Can you figure out a way without using .deplibs? Then we can just note down this known limitation and close this as wontfix.

[mysterymath]

Thanks for the clear report and analysis. libclang_rt.builtins.a or libgcc.a is really intended to be a leaf library (with exceptions that some part may call very specific libc/libunwind functions).

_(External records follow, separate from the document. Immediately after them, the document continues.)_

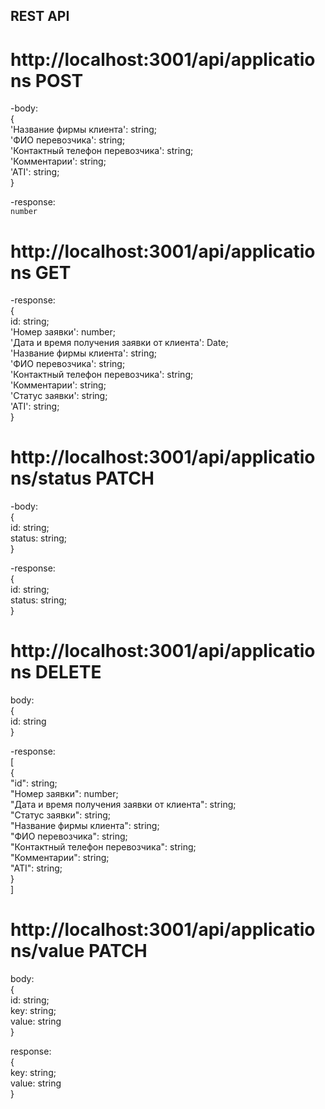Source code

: ## REST API

# http://localhost:3001/api/applications POST

-body:<br />
{<br />
'Название фирмы клиента': string;<br />
'ФИО перевозчика': string;<br />
'Контактный телефон перевозчика': string;<br />
'Комментарии': string;<br />
'ATI': string;<br />
}

-response:<br />
`number`

# http://localhost:3001/api/applications GET

-response:<br />
{<br />
id: string;<br />
'Номер заявки': number;<br />
'Дата и время получения заявки от клиента': Date;<br />
'Название фирмы клиента': string;<br />
'ФИО перевозчика': string;<br />
'Контактный телефон перевозчика': string;<br />
'Комментарии': string;<br />
'Статус заявки': string;<br />
'ATI': string;<br />
}

# http://localhost:3001/api/applications/status PATCH

-body:<br />
{<br />
id: string;<br />
status: string;<br />
}

-response:<br />
{<br />
id: string;<br />
status: string;<br />
}

# http://localhost:3001/api/applications DELETE

body:<br />
{<br />
id: string<br />
}

-response:<br />
[<br />
{<br />
"id": string;<br />
"Номер заявки": number;<br />
"Дата и время получения заявки от клиента": string;<br />
"Статус заявки": string;<br />
"Название фирмы клиента": string;<br />
"ФИО перевозчика": string;<br />
"Контактный телефон перевозчика": string;<br />
"Комментарии": string;<br />
"ATI": string;<br />
}<br />
]

# http://localhost:3001/api/applications/value PATCH

body:<br />
{<br />
id: string;<br />
key: string;<br />
value: string<br />
}

response:<br />
{<br />
key: string;<br />
value: string<br />
}
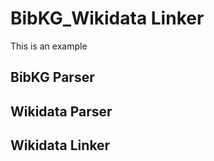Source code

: # BibKG_Wikidata Linker

This is an example


## BibKG Parser

## Wikidata Parser

## Wikidata Linker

I took a moment to track down where the deplibs is coming from:

llvm-project/compiler-rt/lib/builtins/cpu_model.c

Line 823 in 329fae7

#pragma comment(lib, "zircon")

Looks like the determination of whether certain atomics are available on Fuchsia requires a direct syscall via the libzircon.so vDSO provided by the kernel.

[petrhosek]

This is a perfectly valid use case for .deplibs and I'm not aware of any other solution that isn't inferior so my preference would be the solution implemented in https://reviews.llvm.org/D127885.

[mysterymath]

So, I finally got around to reproducing the test case to work against COFF lld-link, just to see how it behaves with the equivalent COFF feature. (MSVC's pragma comment was the origin of the deplibs feature, right?) It seems to work out of the box; COFF lld maintains a task queue, and any deplibs encountered when processing post-LTO objects will add new items on the queue. These may in turn add to the queue, which is run until completion at various points in the COFF link, including right after LTO code generation.

The difference in behavior is a bit surprising; it's more similar to the original patch I had given near the top of the discussion. I'm not sure whether this creates any oddities in the COFF LTO symbol resolution semantics either; not sure what to look for along those lines.